:: What this task involves ::
Each line of the data that includes "coordinate" must be copied.

:: Material provided ::

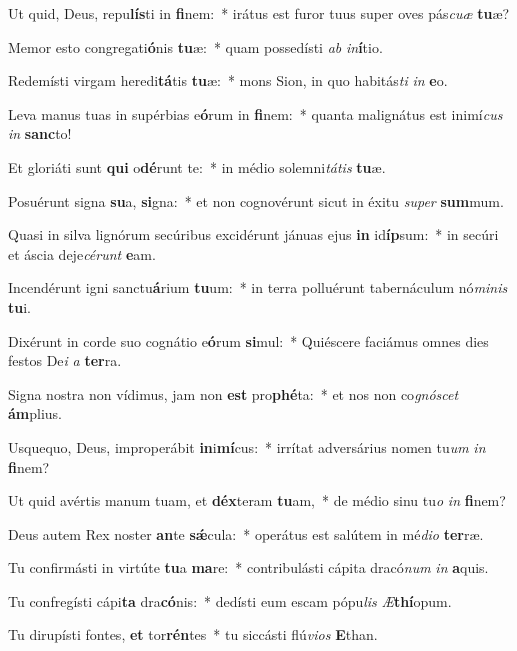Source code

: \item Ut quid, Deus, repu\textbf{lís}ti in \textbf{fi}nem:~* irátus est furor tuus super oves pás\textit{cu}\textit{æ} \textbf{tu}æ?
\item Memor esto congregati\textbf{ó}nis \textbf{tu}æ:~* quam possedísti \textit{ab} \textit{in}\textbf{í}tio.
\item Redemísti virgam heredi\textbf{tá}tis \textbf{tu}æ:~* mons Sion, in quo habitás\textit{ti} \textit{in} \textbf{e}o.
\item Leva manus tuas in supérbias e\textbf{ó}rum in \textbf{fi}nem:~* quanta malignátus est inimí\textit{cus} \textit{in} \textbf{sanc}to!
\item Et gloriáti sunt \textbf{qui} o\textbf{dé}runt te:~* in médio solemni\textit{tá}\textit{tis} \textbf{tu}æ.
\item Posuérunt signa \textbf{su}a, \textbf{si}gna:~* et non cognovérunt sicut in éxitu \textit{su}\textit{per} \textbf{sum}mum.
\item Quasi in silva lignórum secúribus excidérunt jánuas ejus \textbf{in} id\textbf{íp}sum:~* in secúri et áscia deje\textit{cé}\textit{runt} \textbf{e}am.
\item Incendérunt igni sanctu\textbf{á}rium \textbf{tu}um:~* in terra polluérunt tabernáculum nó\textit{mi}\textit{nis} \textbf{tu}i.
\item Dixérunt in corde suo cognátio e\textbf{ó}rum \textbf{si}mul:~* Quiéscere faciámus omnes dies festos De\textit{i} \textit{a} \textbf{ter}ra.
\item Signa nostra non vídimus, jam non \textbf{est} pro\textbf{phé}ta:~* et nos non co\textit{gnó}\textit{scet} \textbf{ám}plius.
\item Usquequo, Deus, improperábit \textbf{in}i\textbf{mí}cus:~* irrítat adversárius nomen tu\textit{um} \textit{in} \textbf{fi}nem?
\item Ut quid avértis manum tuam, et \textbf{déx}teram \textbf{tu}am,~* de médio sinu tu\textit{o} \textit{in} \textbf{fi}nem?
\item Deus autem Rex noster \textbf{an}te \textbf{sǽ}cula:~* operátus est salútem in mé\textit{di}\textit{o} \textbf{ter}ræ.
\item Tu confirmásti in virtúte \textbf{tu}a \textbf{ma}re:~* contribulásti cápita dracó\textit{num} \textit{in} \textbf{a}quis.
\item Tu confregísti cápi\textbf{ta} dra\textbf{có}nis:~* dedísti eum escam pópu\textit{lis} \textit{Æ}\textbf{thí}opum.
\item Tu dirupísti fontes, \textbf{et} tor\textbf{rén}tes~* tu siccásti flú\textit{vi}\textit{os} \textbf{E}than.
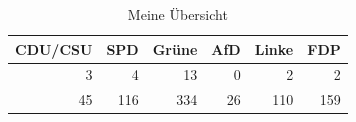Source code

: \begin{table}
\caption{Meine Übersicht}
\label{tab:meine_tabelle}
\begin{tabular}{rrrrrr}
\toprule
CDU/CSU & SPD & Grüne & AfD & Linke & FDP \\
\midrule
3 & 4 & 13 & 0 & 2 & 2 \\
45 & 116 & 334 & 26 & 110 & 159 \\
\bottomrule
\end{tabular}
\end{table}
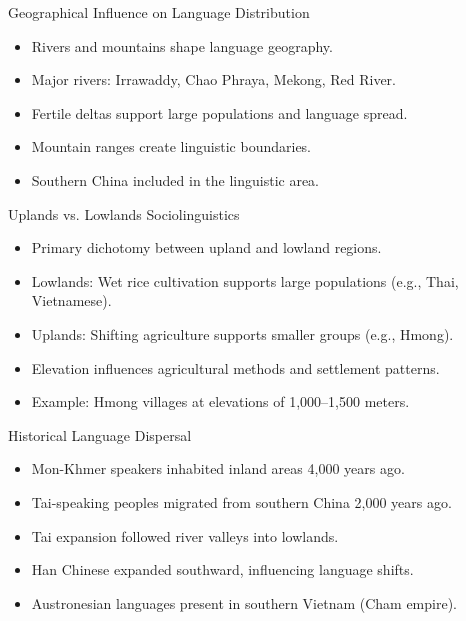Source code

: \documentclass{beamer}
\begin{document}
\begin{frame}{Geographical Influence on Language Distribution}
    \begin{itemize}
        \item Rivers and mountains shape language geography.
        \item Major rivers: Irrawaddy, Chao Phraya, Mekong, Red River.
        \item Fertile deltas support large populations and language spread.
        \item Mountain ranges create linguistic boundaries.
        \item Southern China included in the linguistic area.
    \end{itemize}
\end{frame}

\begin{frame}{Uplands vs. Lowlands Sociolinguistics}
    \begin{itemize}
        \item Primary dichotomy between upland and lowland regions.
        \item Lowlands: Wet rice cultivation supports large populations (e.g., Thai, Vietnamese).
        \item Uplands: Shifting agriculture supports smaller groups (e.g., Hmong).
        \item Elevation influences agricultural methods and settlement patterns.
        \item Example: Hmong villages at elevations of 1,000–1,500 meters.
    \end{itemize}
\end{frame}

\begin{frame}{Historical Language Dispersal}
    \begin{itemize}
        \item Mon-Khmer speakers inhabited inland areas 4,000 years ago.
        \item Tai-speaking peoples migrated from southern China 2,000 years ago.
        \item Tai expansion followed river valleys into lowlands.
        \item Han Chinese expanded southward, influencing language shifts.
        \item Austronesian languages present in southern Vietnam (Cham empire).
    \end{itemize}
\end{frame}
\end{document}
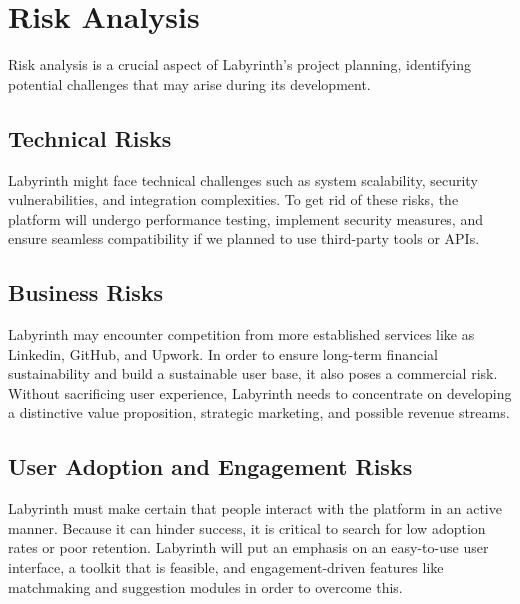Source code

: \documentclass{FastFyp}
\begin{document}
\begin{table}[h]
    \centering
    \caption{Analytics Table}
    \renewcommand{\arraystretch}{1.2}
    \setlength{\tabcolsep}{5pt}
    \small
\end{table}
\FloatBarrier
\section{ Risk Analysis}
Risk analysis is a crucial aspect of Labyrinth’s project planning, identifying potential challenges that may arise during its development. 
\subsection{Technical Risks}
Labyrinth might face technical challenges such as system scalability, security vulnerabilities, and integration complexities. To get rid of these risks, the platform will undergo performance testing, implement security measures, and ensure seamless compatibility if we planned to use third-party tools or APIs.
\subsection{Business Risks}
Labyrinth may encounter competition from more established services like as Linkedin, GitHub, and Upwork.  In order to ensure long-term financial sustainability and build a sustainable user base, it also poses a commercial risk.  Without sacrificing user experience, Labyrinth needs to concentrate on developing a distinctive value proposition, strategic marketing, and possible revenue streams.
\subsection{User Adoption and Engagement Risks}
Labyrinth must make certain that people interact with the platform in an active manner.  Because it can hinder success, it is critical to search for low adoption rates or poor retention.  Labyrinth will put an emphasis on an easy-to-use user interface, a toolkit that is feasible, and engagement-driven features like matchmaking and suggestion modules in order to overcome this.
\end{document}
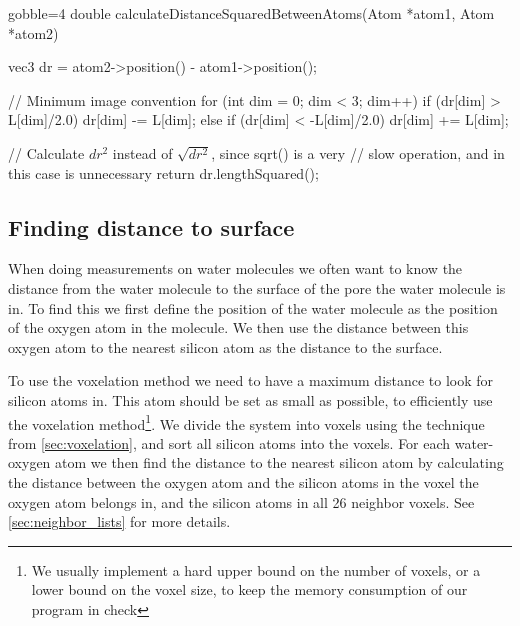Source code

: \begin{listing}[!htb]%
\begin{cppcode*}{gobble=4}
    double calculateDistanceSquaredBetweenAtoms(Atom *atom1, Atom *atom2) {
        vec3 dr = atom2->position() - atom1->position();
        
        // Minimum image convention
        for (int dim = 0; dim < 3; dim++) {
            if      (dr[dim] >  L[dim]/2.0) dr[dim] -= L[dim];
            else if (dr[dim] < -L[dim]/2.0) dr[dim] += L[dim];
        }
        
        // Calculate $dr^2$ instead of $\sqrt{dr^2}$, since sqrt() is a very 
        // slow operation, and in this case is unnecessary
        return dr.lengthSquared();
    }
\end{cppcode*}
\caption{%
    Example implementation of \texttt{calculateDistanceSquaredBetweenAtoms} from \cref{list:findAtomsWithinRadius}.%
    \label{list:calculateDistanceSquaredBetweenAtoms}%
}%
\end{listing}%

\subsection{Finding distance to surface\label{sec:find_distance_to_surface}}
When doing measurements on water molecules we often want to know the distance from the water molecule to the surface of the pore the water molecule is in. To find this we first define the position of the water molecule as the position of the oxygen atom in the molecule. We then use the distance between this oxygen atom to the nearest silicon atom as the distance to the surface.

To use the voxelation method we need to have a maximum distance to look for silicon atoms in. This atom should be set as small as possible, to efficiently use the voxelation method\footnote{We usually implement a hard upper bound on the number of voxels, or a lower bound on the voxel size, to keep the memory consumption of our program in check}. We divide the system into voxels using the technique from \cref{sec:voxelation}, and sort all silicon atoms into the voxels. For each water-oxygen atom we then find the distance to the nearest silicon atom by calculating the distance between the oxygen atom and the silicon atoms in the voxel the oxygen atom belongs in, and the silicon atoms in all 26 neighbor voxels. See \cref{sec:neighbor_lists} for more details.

:::
:: Material provided ::

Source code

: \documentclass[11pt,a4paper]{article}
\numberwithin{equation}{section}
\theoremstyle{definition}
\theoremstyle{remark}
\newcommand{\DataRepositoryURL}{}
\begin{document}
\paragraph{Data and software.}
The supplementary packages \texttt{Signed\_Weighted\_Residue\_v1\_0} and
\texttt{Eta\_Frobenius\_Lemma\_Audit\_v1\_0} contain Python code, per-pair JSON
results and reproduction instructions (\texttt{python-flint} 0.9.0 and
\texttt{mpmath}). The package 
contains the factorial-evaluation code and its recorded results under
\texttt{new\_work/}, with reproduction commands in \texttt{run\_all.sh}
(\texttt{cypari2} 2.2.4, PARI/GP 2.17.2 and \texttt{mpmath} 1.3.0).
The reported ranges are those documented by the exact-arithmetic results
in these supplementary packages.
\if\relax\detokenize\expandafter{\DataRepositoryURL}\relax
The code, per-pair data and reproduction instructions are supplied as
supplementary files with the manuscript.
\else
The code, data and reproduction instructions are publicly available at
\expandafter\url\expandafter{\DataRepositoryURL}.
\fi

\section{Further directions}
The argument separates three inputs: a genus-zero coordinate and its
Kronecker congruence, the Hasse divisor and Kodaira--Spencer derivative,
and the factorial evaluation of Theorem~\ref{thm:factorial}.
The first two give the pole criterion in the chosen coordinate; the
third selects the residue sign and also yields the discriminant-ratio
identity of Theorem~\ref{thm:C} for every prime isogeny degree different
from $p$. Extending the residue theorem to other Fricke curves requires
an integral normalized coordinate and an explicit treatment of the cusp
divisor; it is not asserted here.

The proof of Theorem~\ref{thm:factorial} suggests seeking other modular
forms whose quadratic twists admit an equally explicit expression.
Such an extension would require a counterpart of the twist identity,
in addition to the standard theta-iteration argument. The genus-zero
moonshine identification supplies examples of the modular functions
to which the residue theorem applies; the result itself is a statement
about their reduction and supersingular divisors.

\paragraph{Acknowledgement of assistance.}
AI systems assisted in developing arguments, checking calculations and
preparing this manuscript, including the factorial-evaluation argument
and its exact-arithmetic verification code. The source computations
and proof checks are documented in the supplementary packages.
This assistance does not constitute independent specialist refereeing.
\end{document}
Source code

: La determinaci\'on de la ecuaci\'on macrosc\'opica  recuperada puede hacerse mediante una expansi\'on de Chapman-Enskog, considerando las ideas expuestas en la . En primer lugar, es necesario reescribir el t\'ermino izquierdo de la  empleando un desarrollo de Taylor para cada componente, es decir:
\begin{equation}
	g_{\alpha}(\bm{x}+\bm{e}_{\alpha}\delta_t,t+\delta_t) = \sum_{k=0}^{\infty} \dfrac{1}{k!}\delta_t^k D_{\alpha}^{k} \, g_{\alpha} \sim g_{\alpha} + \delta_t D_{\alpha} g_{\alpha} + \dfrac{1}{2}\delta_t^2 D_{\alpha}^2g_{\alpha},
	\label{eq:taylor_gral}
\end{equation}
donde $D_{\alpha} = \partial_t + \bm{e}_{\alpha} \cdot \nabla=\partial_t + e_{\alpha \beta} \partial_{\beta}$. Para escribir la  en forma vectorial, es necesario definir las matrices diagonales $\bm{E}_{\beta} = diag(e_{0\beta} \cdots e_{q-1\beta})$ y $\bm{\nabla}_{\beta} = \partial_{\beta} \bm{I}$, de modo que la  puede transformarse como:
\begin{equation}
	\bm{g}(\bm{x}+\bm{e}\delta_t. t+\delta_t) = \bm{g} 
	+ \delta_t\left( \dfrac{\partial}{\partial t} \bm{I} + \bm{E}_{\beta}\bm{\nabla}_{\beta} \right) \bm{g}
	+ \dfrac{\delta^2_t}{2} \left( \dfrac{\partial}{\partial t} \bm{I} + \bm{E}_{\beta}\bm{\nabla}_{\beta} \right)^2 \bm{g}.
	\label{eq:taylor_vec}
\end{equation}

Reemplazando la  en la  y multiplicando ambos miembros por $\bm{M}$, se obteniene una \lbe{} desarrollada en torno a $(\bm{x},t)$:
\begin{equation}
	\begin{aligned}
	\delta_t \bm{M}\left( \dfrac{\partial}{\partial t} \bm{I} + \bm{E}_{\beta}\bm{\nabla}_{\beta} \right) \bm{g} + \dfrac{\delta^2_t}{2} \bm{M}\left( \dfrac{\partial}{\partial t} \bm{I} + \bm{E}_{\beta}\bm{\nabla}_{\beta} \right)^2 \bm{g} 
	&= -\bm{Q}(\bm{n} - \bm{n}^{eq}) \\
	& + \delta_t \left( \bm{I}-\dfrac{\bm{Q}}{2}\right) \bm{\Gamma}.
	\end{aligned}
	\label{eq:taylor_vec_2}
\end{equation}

:::

:: Answer box ::
The argument separates three inputs: a genus-zero coordinate and its
The first two give the pole criterion in the chosen coordinate; the
an integral normalized coordinate and an explicit treatment of the cusp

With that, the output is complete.